IMHO probably most of them were from the crib not being put together right and fewer for failure of the latches which most likely the parents saw when they stuck but kept using them anyway. You are right this is too much especailly when most were cases because someone didn’t put the crib together the way i should’ve been.
Of the cribs that did fail, were they of flimsy design in the first place? The feature of being able to remove or drop a side was a great boon to mothers who would otherwise have to lift a wriggly infant over the side and into a conventional crib, or back out — how many injury accidents were avoided by the removable side?

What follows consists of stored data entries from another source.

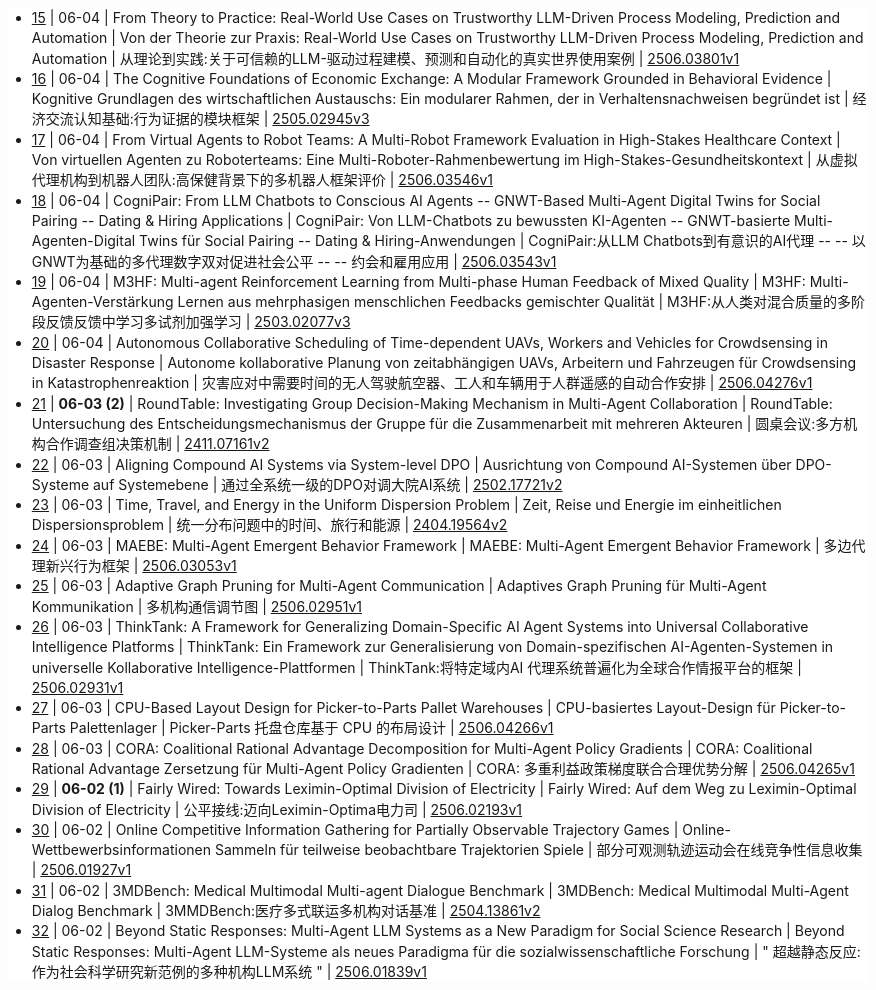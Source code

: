- [15](#article-15) | 06-04 | From Theory to Practice: Real-World Use Cases on Trustworthy LLM-Driven   Process Modeling, Prediction and Automation | Von der Theorie zur Praxis: Real-World Use Cases on Trustworthy LLM-Driven Process Modeling, Prediction and Automation | 从理论到实践:关于可信赖的LLM-驱动过程建模、预测和自动化的真实世界使用案例 | [2506.03801v1](http://arxiv.org/abs/2506.03801v1)
- [16](#article-16) | 06-04 | The Cognitive Foundations of Economic Exchange: A Modular Framework   Grounded in Behavioral Evidence | Kognitive Grundlagen des wirtschaftlichen Austauschs: Ein modularer Rahmen, der in Verhaltensnachweisen begründet ist | 经济交流认知基础:行为证据的模块框架 | [2505.02945v3](http://arxiv.org/abs/2505.02945v3)
- [17](#article-17) | 06-04 | From Virtual Agents to Robot Teams: A Multi-Robot Framework Evaluation   in High-Stakes Healthcare Context | Von virtuellen Agenten zu Roboterteams: Eine Multi-Roboter-Rahmenbewertung im High-Stakes-Gesundheitskontext | 从虚拟代理机构到机器人团队:高保健背景下的多机器人框架评价 | [2506.03546v1](http://arxiv.org/abs/2506.03546v1)
- [18](#article-18) | 06-04 | CogniPair: From LLM Chatbots to Conscious AI Agents -- GNWT-Based   Multi-Agent Digital Twins for Social Pairing -- Dating & Hiring Applications | CogniPair: Von LLM-Chatbots zu bewussten KI-Agenten -- GNWT-basierte Multi-Agenten-Digital Twins für Social Pairing -- Dating & Hiring-Anwendungen | CogniPair:从LLM Chatbots到有意识的AI代理 -- -- 以GNWT为基础的多代理数字双对促进社会公平 -- -- 约会和雇用应用 | [2506.03543v1](http://arxiv.org/abs/2506.03543v1)
- [19](#article-19) | 06-04 | M3HF: Multi-agent Reinforcement Learning from Multi-phase Human Feedback   of Mixed Quality | M3HF: Multi-Agenten-Verstärkung Lernen aus mehrphasigen menschlichen Feedbacks gemischter Qualität | M3HF:从人类对混合质量的多阶段反馈反馈中学习多试剂加强学习 | [2503.02077v3](http://arxiv.org/abs/2503.02077v3)
- [20](#article-20) | 06-04 | Autonomous Collaborative Scheduling of Time-dependent UAVs, Workers and   Vehicles for Crowdsensing in Disaster Response | Autonome kollaborative Planung von zeitabhängigen UAVs, Arbeitern und Fahrzeugen für Crowdsensing in Katastrophenreaktion | 灾害应对中需要时间的无人驾驶航空器、工人和车辆用于人群遥感的自动合作安排 | [2506.04276v1](http://arxiv.org/abs/2506.04276v1)
- [21](#article-21) | **06-03 (2)** | RoundTable: Investigating Group Decision-Making Mechanism in Multi-Agent   Collaboration | RoundTable: Untersuchung des Entscheidungsmechanismus der Gruppe für die Zusammenarbeit mit mehreren Akteuren | 圆桌会议:多方机构合作调查组决策机制 | [2411.07161v2](http://arxiv.org/abs/2411.07161v2)
- [22](#article-22) | 06-03 | Aligning Compound AI Systems via System-level DPO | Ausrichtung von Compound AI-Systemen über DPO-Systeme auf Systemebene | 通过全系统一级的DPO对调大院AI系统 | [2502.17721v2](http://arxiv.org/abs/2502.17721v2)
- [23](#article-23) | 06-03 | Time, Travel, and Energy in the Uniform Dispersion Problem | Zeit, Reise und Energie im einheitlichen Dispersionsproblem | 统一分布问题中的时间、旅行和能源 | [2404.19564v2](http://arxiv.org/abs/2404.19564v2)
- [24](#article-24) | 06-03 | MAEBE: Multi-Agent Emergent Behavior Framework | MAEBE: Multi-Agent Emergent Behavior Framework | 多边代理新兴行为框架 | [2506.03053v1](http://arxiv.org/abs/2506.03053v1)
- [25](#article-25) | 06-03 | Adaptive Graph Pruning for Multi-Agent Communication | Adaptives Graph Pruning für Multi-Agent Kommunikation | 多机构通信调节图 | [2506.02951v1](http://arxiv.org/abs/2506.02951v1)
- [26](#article-26) | 06-03 | ThinkTank: A Framework for Generalizing Domain-Specific AI Agent Systems   into Universal Collaborative Intelligence Platforms | ThinkTank: Ein Framework zur Generalisierung von Domain-spezifischen AI-Agenten-Systemen in universelle Kollaborative Intelligence-Plattformen | ThinkTank:将特定域内AI 代理系统普遍化为全球合作情报平台的框架 | [2506.02931v1](http://arxiv.org/abs/2506.02931v1)
- [27](#article-27) | 06-03 | CPU-Based Layout Design for Picker-to-Parts Pallet Warehouses | CPU-basiertes Layout-Design für Picker-to-Parts Palettenlager | Picker-Parts 托盘仓库基于 CPU 的布局设计 | [2506.04266v1](http://arxiv.org/abs/2506.04266v1)
- [28](#article-28) | 06-03 | CORA: Coalitional Rational Advantage Decomposition for Multi-Agent   Policy Gradients | CORA: Coalitional Rational Advantage Zersetzung für Multi-Agent Policy Gradienten | CORA: 多重利益政策梯度联合合理优势分解 | [2506.04265v1](http://arxiv.org/abs/2506.04265v1)
- [29](#article-29) | **06-02 (1)** | Fairly Wired: Towards Leximin-Optimal Division of Electricity | Fairly Wired: Auf dem Weg zu Leximin-Optimal Division of Electricity | 公平接线:迈向Leximin-Optima电力司 | [2506.02193v1](http://arxiv.org/abs/2506.02193v1)
- [30](#article-30) | 06-02 | Online Competitive Information Gathering for Partially Observable   Trajectory Games | Online-Wettbewerbsinformationen Sammeln für teilweise beobachtbare Trajektorien Spiele | 部分可观测轨迹运动会在线竞争性信息收集 | [2506.01927v1](http://arxiv.org/abs/2506.01927v1)
- [31](#article-31) | 06-02 | 3MDBench: Medical Multimodal Multi-agent Dialogue Benchmark | 3MDBench: Medical Multimodal Multi-Agent Dialog Benchmark | 3MMDBench:医疗多式联运多机构对话基准 | [2504.13861v2](http://arxiv.org/abs/2504.13861v2)
- [32](#article-32) | 06-02 | Beyond Static Responses: Multi-Agent LLM Systems as a New Paradigm for   Social Science Research | Beyond Static Responses: Multi-Agent LLM-Systeme als neues Paradigma für die sozialwissenschaftliche Forschung | " 超越静态反应:作为社会科学研究新范例的多种机构LLM系统 " | [2506.01839v1](http://arxiv.org/abs/2506.01839v1)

Instead of a dropping side, how about a side that swings outward and only then can be slid beneath the bed? (Oh, some stupid parent or baby sitter would try to lay the baby on the extended side, and the unit would tip over, and lawsuit city... you can’t outsmart stupid.)
“more than 30 infants and toddlers since 2000 “
Roughly THREE EACH YEAR!?!?!?!
For comparison:
“The National Weather Service publication Storm Data recorded a total of 449 deaths from lightning strikes between 1998 and 2008. According to the National Weather Service, lightning causes an average of 62 deaths and 300 injuries in the United States each year.”
http://www.infoplease.com/science/weather/lightning-deaths.html
Guess it is time we have a government mandate requiring us to all carry portable lightening rods...
Looks like a bunch of liberal crib-making want rules written against traditional crib-makers to help them break into the market.
Once everyone in the world had a working color television set the tv manufacturers realized the only way to keep the factories going was the mandate of all new radically different sets incompatible withthe old system.Money greased palms,and so it was put into law.
Right now they are doing the same with light bulbs.
The government and corporate interests don't allow the free market to work because the results might not feed the desired fascist future.
if any gubbermint spies show up at my yard sale that crib won’t be the only thing in my yard with a collapsed side...
I have a wonderful crib — it seems if you spend more money on them and don’t buy them at Wal-Mart, the rail works better.
The one I have has a bar that I can release with my foot, so that I can ever so gently put the baby in the crib without letting go with my hands, and it’s so quiet and smooth I can put the side up again. The cheaper cribs are impossible to latch, I discovered from experience.
Dropping the baby in wouldn’t work for me - they woke up every time.
Those lawn darts have lead tips!
Don’t let the EPA see them unless you want to end up in a FEMA re-education camp for the summer.